WORK INSTRUCTIONS - Should a line in the entries below contain "generated", return that line.

+++

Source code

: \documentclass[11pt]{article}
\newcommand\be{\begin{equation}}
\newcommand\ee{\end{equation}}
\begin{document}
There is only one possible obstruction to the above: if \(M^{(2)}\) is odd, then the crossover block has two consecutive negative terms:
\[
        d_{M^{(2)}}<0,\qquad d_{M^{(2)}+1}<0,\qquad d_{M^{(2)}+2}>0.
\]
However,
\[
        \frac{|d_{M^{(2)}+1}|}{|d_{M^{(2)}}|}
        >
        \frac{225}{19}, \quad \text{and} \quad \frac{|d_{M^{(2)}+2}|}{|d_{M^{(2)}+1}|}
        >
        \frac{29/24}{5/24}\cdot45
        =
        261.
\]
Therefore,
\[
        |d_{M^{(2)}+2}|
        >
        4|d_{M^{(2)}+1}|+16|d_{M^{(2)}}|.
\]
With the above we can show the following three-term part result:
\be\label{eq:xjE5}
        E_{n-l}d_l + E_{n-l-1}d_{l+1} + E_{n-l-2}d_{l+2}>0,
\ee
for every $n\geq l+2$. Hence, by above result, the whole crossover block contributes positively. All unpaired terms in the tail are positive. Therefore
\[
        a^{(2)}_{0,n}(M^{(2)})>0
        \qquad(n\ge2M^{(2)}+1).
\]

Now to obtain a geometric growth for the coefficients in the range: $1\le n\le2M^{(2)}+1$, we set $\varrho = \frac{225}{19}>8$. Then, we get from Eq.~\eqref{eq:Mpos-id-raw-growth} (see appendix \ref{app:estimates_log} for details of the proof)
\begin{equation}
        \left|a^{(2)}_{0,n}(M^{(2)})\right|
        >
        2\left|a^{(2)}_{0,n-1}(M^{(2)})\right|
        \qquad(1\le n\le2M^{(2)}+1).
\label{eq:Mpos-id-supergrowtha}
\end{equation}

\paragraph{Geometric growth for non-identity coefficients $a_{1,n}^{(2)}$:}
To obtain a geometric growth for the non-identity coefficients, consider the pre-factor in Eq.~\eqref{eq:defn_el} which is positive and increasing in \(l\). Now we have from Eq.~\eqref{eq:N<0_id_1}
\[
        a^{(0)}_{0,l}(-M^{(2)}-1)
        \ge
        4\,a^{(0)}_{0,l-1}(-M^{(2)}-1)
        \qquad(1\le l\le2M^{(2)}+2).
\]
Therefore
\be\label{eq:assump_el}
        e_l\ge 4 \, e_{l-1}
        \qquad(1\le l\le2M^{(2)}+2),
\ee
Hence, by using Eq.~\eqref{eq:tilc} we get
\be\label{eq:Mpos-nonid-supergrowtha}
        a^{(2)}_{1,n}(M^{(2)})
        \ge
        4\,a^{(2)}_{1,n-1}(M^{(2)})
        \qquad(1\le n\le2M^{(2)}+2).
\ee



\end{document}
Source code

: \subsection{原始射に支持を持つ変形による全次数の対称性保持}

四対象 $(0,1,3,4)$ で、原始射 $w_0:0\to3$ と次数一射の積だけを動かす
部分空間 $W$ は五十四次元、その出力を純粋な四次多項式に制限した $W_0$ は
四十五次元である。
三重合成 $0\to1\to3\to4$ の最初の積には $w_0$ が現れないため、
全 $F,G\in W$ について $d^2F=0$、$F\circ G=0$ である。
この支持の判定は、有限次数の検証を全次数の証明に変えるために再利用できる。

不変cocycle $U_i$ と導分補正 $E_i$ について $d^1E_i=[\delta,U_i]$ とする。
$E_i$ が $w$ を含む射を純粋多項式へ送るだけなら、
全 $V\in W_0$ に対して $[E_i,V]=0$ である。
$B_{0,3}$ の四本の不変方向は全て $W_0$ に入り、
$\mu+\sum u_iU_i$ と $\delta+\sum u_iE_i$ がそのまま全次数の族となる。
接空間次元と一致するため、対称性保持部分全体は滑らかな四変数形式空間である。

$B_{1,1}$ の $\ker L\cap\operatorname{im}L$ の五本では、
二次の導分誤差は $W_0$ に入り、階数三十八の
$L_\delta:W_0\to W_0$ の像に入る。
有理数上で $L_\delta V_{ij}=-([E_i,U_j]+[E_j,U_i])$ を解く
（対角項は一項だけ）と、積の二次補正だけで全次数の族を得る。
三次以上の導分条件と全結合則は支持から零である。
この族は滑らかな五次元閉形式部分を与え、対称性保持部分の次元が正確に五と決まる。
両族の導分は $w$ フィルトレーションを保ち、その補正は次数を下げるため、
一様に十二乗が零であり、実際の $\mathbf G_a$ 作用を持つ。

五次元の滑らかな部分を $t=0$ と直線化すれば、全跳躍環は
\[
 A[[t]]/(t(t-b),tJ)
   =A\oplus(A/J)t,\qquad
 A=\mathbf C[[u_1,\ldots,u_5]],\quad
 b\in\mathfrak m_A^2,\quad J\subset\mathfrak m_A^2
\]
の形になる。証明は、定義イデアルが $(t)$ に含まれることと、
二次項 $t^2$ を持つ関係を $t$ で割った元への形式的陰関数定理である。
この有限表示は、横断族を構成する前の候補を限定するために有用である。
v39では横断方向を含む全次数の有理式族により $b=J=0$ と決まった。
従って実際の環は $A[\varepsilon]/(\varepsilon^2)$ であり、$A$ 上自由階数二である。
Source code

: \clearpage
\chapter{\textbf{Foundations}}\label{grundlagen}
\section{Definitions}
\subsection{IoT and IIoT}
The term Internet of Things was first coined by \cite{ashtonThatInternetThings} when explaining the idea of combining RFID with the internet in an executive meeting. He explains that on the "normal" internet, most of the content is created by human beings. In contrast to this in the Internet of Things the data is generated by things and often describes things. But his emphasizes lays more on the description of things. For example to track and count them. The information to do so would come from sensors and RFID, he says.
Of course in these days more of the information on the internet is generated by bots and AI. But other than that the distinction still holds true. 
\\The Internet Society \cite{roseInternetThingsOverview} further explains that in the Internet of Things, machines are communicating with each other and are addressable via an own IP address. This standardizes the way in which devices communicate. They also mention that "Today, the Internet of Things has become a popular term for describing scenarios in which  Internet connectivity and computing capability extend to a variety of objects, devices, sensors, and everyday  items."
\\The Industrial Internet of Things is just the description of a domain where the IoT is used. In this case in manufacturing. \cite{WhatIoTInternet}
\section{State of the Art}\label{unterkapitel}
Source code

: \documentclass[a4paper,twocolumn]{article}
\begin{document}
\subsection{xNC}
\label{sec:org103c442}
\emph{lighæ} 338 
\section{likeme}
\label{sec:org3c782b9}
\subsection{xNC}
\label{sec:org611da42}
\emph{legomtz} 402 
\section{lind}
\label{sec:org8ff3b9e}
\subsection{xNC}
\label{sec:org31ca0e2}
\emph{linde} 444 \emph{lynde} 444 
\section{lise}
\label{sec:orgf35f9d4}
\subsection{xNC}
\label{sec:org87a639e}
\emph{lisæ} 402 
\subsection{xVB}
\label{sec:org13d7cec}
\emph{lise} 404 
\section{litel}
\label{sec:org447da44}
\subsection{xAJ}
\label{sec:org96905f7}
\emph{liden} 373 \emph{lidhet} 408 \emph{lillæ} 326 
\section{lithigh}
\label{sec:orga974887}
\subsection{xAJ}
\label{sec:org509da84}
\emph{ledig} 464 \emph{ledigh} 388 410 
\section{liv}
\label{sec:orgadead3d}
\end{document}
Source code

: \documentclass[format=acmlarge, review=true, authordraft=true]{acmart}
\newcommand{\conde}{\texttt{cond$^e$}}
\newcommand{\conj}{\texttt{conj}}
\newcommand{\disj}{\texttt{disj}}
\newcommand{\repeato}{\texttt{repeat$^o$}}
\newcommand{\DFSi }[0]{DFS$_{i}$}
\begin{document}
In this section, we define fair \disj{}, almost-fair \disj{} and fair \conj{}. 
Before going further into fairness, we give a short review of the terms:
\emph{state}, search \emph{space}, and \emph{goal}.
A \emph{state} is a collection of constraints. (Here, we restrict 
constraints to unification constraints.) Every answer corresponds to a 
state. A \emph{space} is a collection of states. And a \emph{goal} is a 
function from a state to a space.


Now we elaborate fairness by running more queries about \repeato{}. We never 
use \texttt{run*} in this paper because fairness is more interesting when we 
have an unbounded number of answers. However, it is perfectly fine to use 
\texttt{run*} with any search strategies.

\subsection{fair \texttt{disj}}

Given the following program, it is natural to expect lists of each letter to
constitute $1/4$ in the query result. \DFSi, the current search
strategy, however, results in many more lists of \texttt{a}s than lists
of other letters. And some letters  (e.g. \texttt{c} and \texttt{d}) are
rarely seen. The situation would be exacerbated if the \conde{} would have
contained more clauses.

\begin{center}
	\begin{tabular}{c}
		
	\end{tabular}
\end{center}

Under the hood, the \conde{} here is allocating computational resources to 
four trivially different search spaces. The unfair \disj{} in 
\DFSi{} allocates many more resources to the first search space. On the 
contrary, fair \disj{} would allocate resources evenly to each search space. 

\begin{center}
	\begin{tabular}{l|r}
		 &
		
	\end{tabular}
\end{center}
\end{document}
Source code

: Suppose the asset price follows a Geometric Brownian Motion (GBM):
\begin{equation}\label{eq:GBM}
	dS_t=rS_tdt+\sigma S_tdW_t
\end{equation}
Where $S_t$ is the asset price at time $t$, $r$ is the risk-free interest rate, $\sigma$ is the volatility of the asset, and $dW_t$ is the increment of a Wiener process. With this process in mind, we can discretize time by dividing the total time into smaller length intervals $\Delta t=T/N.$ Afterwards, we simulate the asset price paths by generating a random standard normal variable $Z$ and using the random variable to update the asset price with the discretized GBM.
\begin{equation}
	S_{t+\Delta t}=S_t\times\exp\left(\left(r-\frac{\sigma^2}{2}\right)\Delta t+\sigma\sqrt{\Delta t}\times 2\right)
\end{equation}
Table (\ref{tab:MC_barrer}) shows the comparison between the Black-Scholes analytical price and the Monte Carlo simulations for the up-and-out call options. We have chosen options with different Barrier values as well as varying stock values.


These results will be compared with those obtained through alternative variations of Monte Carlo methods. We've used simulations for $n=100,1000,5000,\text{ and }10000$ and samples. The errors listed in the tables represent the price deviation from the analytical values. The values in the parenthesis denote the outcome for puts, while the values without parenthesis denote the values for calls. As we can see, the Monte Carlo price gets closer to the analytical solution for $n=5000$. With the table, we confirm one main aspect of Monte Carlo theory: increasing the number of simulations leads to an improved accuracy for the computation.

+++

SOLVED PROBLEM -
The term Internet of Things was first coined by \cite{ashtonThatInternetThings} when explaining the idea of combining RFID with the internet in an executive meeting. He explains that on the "normal" internet, most of the content is created by human beings. In contrast to this in the Internet of Things the data is generated by things and often describes things. But his emphasizes lays more on the description of things. For example to track and count them. The information to do so would come from sensors and RFID, he says.
Of course in these days more of the information on the internet is generated by bots and AI. But other than that the distinction still holds true. 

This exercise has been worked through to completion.